• **Plain-text document sources**
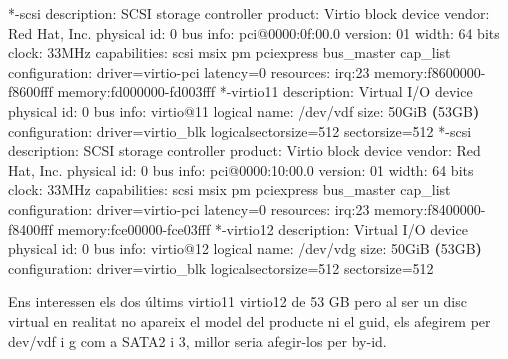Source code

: \documentclass[
  10pt,
]{krantz}
\newenvironment{Shaded}{\begin{snugshade}}{\end{snugshade}}
\newcommand{\ErrorTok}[1]{\textcolor[rgb]{0.64,0.00,0.00}{\textbf{#1}}}
\newcommand{\ExtensionTok}[1]{#1}
\newcommand{\KeywordTok}[1]{\textcolor[rgb]{0.13,0.29,0.53}{\textbf{#1}}}
\newcommand{\NormalTok}[1]{#1}
\begin{document}
\begin{Shaded}
\begin{Highlighting}[]
  \ExtensionTok{*{-}scsi}
       \ExtensionTok{description:}\NormalTok{ SCSI storage controller}
       \ExtensionTok{product:}\NormalTok{ Virtio block device}
       \ExtensionTok{vendor:}\NormalTok{ Red Hat, Inc.}
       \ExtensionTok{physical}\NormalTok{ id: 0}
       \ExtensionTok{bus}\NormalTok{ info: pci@0000:0f:00.0}
       \ExtensionTok{version:}\NormalTok{ 01}
       \ExtensionTok{width:}\NormalTok{ 64 bits}
       \ExtensionTok{clock:}\NormalTok{ 33MHz}
       \ExtensionTok{capabilities:}\NormalTok{ scsi msix pm pciexpress bus\_master cap\_list}
       \ExtensionTok{configuration:}\NormalTok{ driver=virtio{-}pci latency=0}
       \ExtensionTok{resources:}\NormalTok{ irq:23 memory:f8600000{-}f8600fff memory:fd000000{-}fd003fff}
     \ExtensionTok{*{-}virtio11}
          \ExtensionTok{description:}\NormalTok{ Virtual I/O device}
          \ExtensionTok{physical}\NormalTok{ id: 0}
          \ExtensionTok{bus}\NormalTok{ info: virtio@11}
          \ExtensionTok{logical}\NormalTok{ name: /dev/vdf}
          \ExtensionTok{size:}\NormalTok{ 50GiB }\ErrorTok{(}\ExtensionTok{53GB}\KeywordTok{)}
          \ExtensionTok{configuration:}\NormalTok{ driver=virtio\_blk logicalsectorsize=512 sectorsize=512}
  \ExtensionTok{*{-}scsi}
       \ExtensionTok{description:}\NormalTok{ SCSI storage controller}
       \ExtensionTok{product:}\NormalTok{ Virtio block device}
       \ExtensionTok{vendor:}\NormalTok{ Red Hat, Inc.}
       \ExtensionTok{physical}\NormalTok{ id: 0}
       \ExtensionTok{bus}\NormalTok{ info: pci@0000:10:00.0}
       \ExtensionTok{version:}\NormalTok{ 01}
       \ExtensionTok{width:}\NormalTok{ 64 bits}
       \ExtensionTok{clock:}\NormalTok{ 33MHz}
       \ExtensionTok{capabilities:}\NormalTok{ scsi msix pm pciexpress bus\_master cap\_list}
       \ExtensionTok{configuration:}\NormalTok{ driver=virtio{-}pci latency=0}
       \ExtensionTok{resources:}\NormalTok{ irq:23 memory:f8400000{-}f8400fff memory:fce00000{-}fce03fff}
     \ExtensionTok{*{-}virtio12}
          \ExtensionTok{description:}\NormalTok{ Virtual I/O device}
          \ExtensionTok{physical}\NormalTok{ id: 0}
          \ExtensionTok{bus}\NormalTok{ info: virtio@12}
          \ExtensionTok{logical}\NormalTok{ name: /dev/vdg}
          \ExtensionTok{size:}\NormalTok{ 50GiB }\ErrorTok{(}\ExtensionTok{53GB}\KeywordTok{)}
          \ExtensionTok{configuration:}\NormalTok{ driver=virtio\_blk logicalsectorsize=512 sectorsize=512}
\end{Highlighting}
\end{Shaded}

Ens interessen els dos últims virtio11 virtio12 de 53 GB pero al ser un disc virtual en realitat no apareix el model del producte ni el guid, els afegirem per dev/vdf i g com a SATA2 i 3, millor seria afegir-los per by-id.
\end{document}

• **WHAT YOU HAVE TO DO**
Find the lines above that hold "info", then copy each of them.

• **RESPONSE BOX**
       \ExtensionTok{bus}\NormalTok{ info: pci@0000:0f:00.0}
          \ExtensionTok{bus}\NormalTok{ info: virtio@11}
       \ExtensionTok{bus}\NormalTok{ info: pci@0000:10:00.0}
          \ExtensionTok{bus}\NormalTok{ info: virtio@12}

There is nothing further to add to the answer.